Write out word for word each line of the records, beginning at the first and stopping after the line with "slope \\ \hline". Leave the pictures out.

[Dataset excerpts]
= = = =

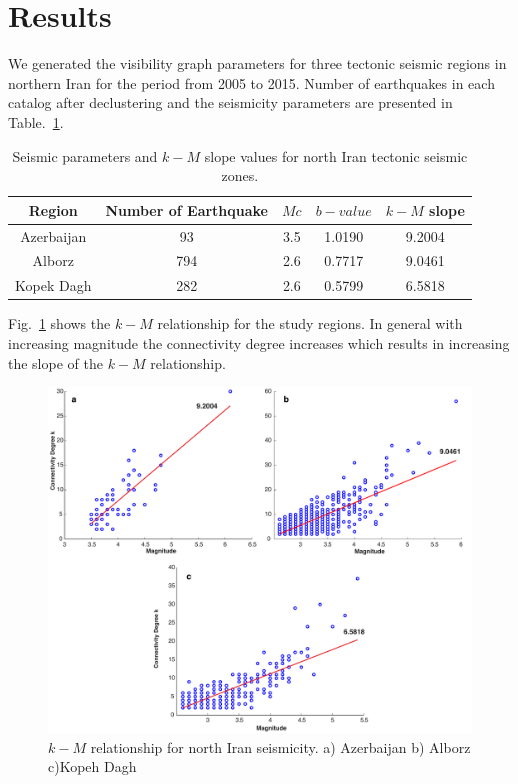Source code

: 
\section{Results}
\noindent
We generated the visibility graph parameters for three tectonic seismic regions in northern Iran for the period from 2005 to 2015. Number of earthquakes in each catalog after declustering and the seismicity parameters are presented in Table.~\ref{tab:b_k_m_param}. 


\begin{table}[h]
\centering
\caption{Seismic parameters and $k-M$ slope values for north Iran tectonic seismic zones.}
\begin{tabular}{ccccc}
Region          & Number of Earthquake &  $Mc$ &  $b-value$ & $k-M$ slope \\ \hline
Azerbaijan     & 93                                 & 3.5   & 1.0190  & 9.2004       \\ \hline
Alborz            & 794                               & 2.6   & 0.7717  & 9.0461      \\ \hline
Kopek Dagh  & 282                               & 2.6   & 0.5799  & 6.5818     \\ \hline
\end{tabular}
\label{tab:b_k_m_param}
\end{table}

\noindent
Fig.~\ref{fig:k_m_plot_m} shows the $k-M$ relationship for the study regions.  In general with increasing magnitude the connectivity degree increases which results in increasing the slope of the $k-M$ relationship. 

\begin{figure} [ht]
\centering
\includegraphics[scale=0.35]{figures/pdf/Figure05.pdf} 
\caption{ $k-M$ relationship for north Iran seismicity. a) Azerbaijan b) Alborz c)Kopeh Dagh}
\label{fig:k_m_plot_m}
\end{figure}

= = = =

◆ **TASK RESPONSE**
Source code

: 
\section{Results}
\noindent
We generated the visibility graph parameters for three tectonic seismic regions in northern Iran for the period from 2005 to 2015. Number of earthquakes in each catalog after declustering and the seismicity parameters are presented in Table.~\ref{tab:b_k_m_param}. 


\begin{table}[h]
\centering
\caption{Seismic parameters and $k-M$ slope values for north Iran tectonic seismic zones.}
\begin{tabular}{ccccc}
Region          & Number of Earthquake &  $Mc$ &  $b-value$ & $k-M$ slope \\ \hline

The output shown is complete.